Dalam teori tersebut,
Rostow menjelaskan bahwa pembangunan atau modernisasi merupakan proses
bertahap, dimana masyarakat akan berkembang dari masyarakat tradisional dan
berakhir pada tahap masyarakat dengan konsumsi tinggi. Pembangunan ekonomi atau
transformasi suatu masyarakat tradisional menuju masyarakat modern merupakan
suatu proses yang multidimensional. Dimana perubahan ini bukan hanya bertumpu
pada perubahan ekonomi dari agraris ke industri saja, melainkan pula perubahan
pada bidang sosial, budaya, politik, ekonomi, bahkan agama.
Melihat reaksi dari
proses pembangunan baik yang sedang berjalan sekarang maupun pada masa orde
baru, memang di akui bahwa pembangunan tersebut berjalan secara signifikan
sesuai dengan apa yang di rencanakan. Akan tetapi ada beberapa hal yang harus
di evaluasi dari proses pembangunan tersebut.
Menurut penulis, proses
pembangunan tidak hanya di prioritaskan pada pembangunan infrastruktur yang
terlihat secara fisik semata, akan tetapi pembangunan jiwa dan mental
masyarakat untuk menuju tahap akhir dari teori Rostow harus juga di imbangi.
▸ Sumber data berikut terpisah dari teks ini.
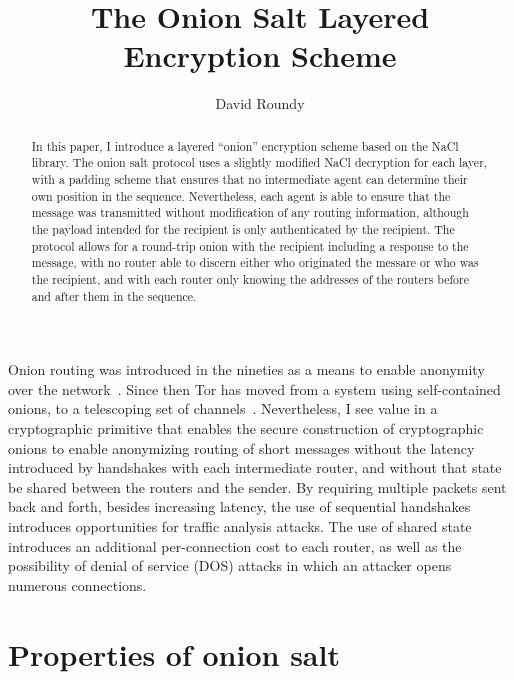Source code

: \documentclass[letterpaper,twocolumn,amsmath,amssymb,pre,aps,10pt]{revtex4-1}
\begin{document}
\title{The Onion Salt Layered Encryption Scheme}
\author{David Roundy}

\begin{abstract}
  In this paper, I introduce a layered ``onion'' encryption scheme
  based on the NaCl library.  The onion salt protocol uses a slightly
  modified NaCl decryption for each layer, with a padding scheme that
  ensures that no intermediate agent can determine their own position
  in the sequence.  Nevertheless, each agent is able to ensure that
  the message was transmitted without modification of any routing
  information, although the payload intended for the recipient is only
  authenticated by the recipient.  The protocol allows for a
  round-trip onion with the recipient including a response to the
  message, with no router able to discern either who originated the
  messare or who was the recipient, and with each router only knowing
  the addresses of the routers before and after them in the sequence.
\end{abstract}

\maketitle

Onion routing was introduced in the nineties as a means to enable
anonymity over the network~\cite{reed1998onionrouting}.  Since then
Tor has moved from a system using self-contained onions, to a
telescoping set of channels~\cite{dingledine2004tor}.  Nevertheless, I
see value in a cryptographic primitive that enables the secure
construction of cryptographic onions to enable anonymizing routing of
short messages without the latency introduced by handshakes with each
intermediate router, and without that state be shared between the
routers and the sender.  By requiring multiple packets sent back and
forth, besides increasing latency, the use of sequential handshakes
introduces opportunities for traffic analysis attacks.  The use of
shared state introduces an additional per-connection cost to each
router, as well as the possibility of denial of service (DOS) attacks
in which an attacker opens numerous connections.

\newcommand\Nrouter{\ensuremath{N_{\text{router}}}}

\section{Properties of onion salt}
\end{document}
Hal tersebut di perlukan guna memberikan kesadaran secara psikologis kepada
masyarakat untuk menghadapi kemajuan zaman. Tidak bisa dipungkiri bahwa
sebagian besar masyarakat Indonesia masih buta terhadap perkembangan ilmu
pengetahuan dan teknologi yang begitu pesat ini.
Selain itu, proses
pembangunan ini harus juga merata dan dirasakan oleh seluruh lapisan
masyarakat, agar supaya tidak terjadi disintegrasi. Meskipun sudah diterapkan
sistem desentralisasi, akan tetapi hal tersebut perlu dikaji kembali oleh
pemerintah pusat, sebab sumber daya, tingkatan ekonomi dan pendapatan
masing-masing daerah itu berbeba-beda. Hal tersebut diperlukan agar masyarakat
tidak kaget ataupun terkejut dengan berbagai tantangan yang akan di hadapi.
Perlu di sadari
bersama, bahwa Indonesia pada hari ini tengah berada pada percaturan politik
Internasional yang mendorong hasilnya kepada mekanisme pasar. Kehadiran MEA
(Masyarakat Ekonomi ASEAN) yang menggantikan ASEAN Free Trade Area (AFTA)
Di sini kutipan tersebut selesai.